In what may be the first sign of life detected beyond our Solar System, the James Webb Telescope has detected the signature of a chemical compound that is known to only be produced by biological organisms, in the atmosphere of an exoplanet 124 light years from Earth.

Although its detection is still tentative, the spectral signature of the compound in question, dimethyl sulfide, was detected by JWST’s spectrographic sensors in the atmosphere of K2-18b as the exoplanet transited across the face of its host star. On Earth, dimethyl sulfide is only produced by biological processes, chiefly by marine phytoplankton, with smaller amounts being produced by other forms of bacteria; this means that, provided its presence on the distant world is confirmed, a photosynthesizing lifeform may be thriving on K2-18b.

K2-18b itself is a Neptune-like planet 2.6 times the size of Earth that orbits a red dwarf star found in the constellation Leo; the exoplanet was originally found by the Kepler Space Telescope in 2015, and although it’s orbit is less than half the distance Mercury is from the Sun, K2-18b lies in its host star’s Goldilocks zone, meaning that water can exist as a liquid on the planet’s surface.

What’s more, K2-18b’s spectral profile does indeed show the presence of water vapor in its atmosphere; the presence of carbon dioxide and methane, along with relatively little ammonia, suggests that the planet may have a liquid ocean. Along with its hydrogen-based atmosphere, the presence of a liquid ocean would make K2-18b what is called a “Hycean planet” (a portmanteau of “hydrogen” and “ocean”), two factors that could make such planets favorable for supporting life.

“Our findings underscore the importance of considering diverse habitable environments in the search for life elsewhere,” explained study lead Nikku Madhusudhan, an astronomer at the University of Cambridge. “Traditionally, the search for life on exoplanets has focused primarily on smaller rocky planets, but the larger Hycean worlds are significantly more conducive to atmospheric observations.”

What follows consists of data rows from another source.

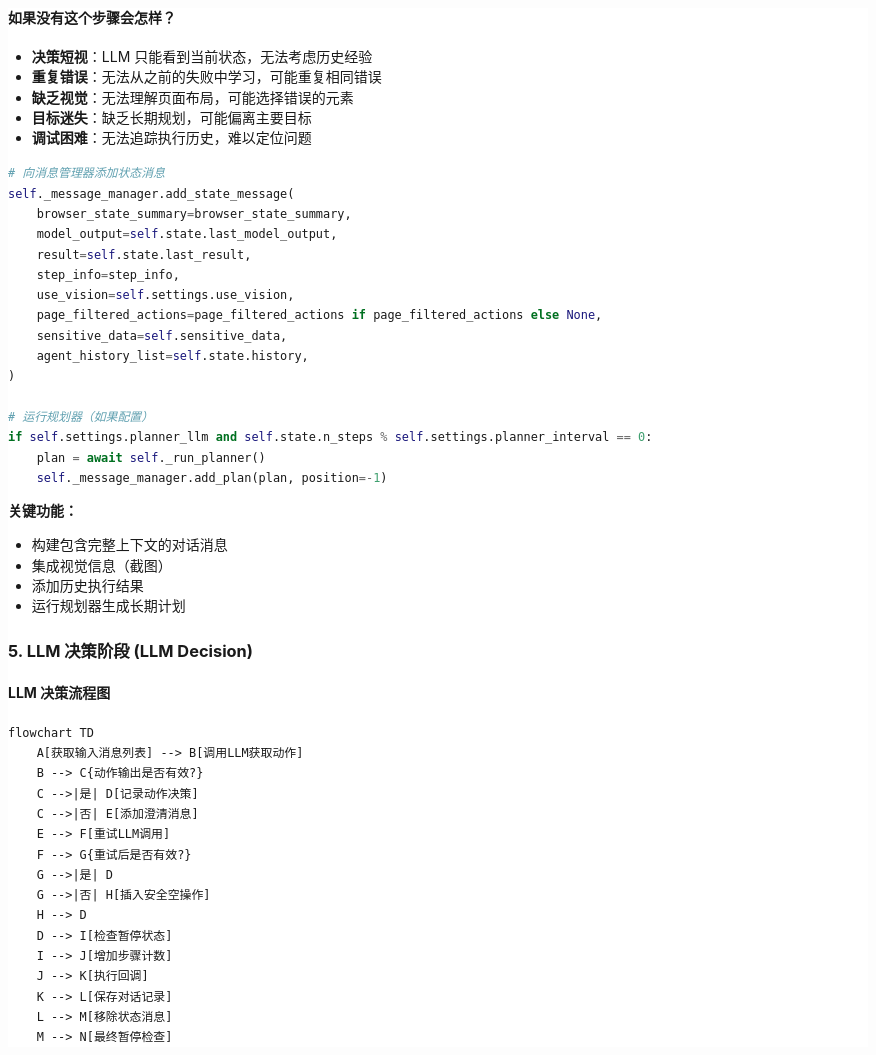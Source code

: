 #### 如果没有这个步骤会怎样？
- **决策短视**：LLM 只能看到当前状态，无法考虑历史经验
- **重复错误**：无法从之前的失败中学习，可能重复相同错误
- **缺乏视觉**：无法理解页面布局，可能选择错误的元素
- **目标迷失**：缺乏长期规划，可能偏离主要目标
- **调试困难**：无法追踪执行历史，难以定位问题

```python
# 向消息管理器添加状态消息
self._message_manager.add_state_message(
    browser_state_summary=browser_state_summary,
    model_output=self.state.last_model_output,
    result=self.state.last_result,
    step_info=step_info,
    use_vision=self.settings.use_vision,
    page_filtered_actions=page_filtered_actions if page_filtered_actions else None,
    sensitive_data=self.sensitive_data,
    agent_history_list=self.state.history,
)

# 运行规划器（如果配置）
if self.settings.planner_llm and self.state.n_steps % self.settings.planner_interval == 0:
    plan = await self._run_planner()
    self._message_manager.add_plan(plan, position=-1)
```

**关键功能：**
- 构建包含完整上下文的对话消息
- 集成视觉信息（截图）
- 添加历史执行结果
- 运行规划器生成长期计划

### 5. LLM 决策阶段 (LLM Decision)

#### LLM 决策流程图

```mermaid
flowchart TD
    A[获取输入消息列表] --> B[调用LLM获取动作]
    B --> C{动作输出是否有效?}
    C -->|是| D[记录动作决策]
    C -->|否| E[添加澄清消息]
    E --> F[重试LLM调用]
    F --> G{重试后是否有效?}
    G -->|是| D
    G -->|否| H[插入安全空操作]
    H --> D
    D --> I[检查暂停状态]
    I --> J[增加步骤计数]
    J --> K[执行回调]
    K --> L[保存对话记录]
    L --> M[移除状态消息]
    M --> N[最终暂停检查]
```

Although there is the possibility that dimethyl sulphide could be produced by non-biological means, science is currently unaware of any such process, leaving a biological origin as the only suspected source for what has been detected in K2-18b’s atmosphere. The surface of the planet’s host star is also much more active than that of our Sun, potentially exposing K2-18b to high-energy radiation, such as x-rays, that could potentially sterilize the surface of any lifeforms. However, that isn’t to say that the planet mightn’t have some method of shielding its atmosphere and surface from deadly radiation, such as a robust magnetic field.

The discovery of this biological marker is also significant because mini-Neptunes like K2-18b seem to be fairly common throughout the galaxy, meaning there could potentially be a large pool of non-terrestrial planets that could be home to different lifeforms.

“Although this kind of planet does not exist in our solar system, sub-Neptunes are the most common type of planet known so far in the galaxy,” according to study co-author Subhajit Sarkar of Cardiff University. “We have obtained the most detailed spectrum of a habitable-zone sub-Neptune to date, and this allowed us to work out the molecules that exist in its atmosphere.”
“Our ultimate goal is the identification of life on a habitable exoplanet, which would transform our understanding of our place in the universe,” Madhusudhan added. “Our findings are a promising step towards a deeper understanding of Hycean worlds in this quest.”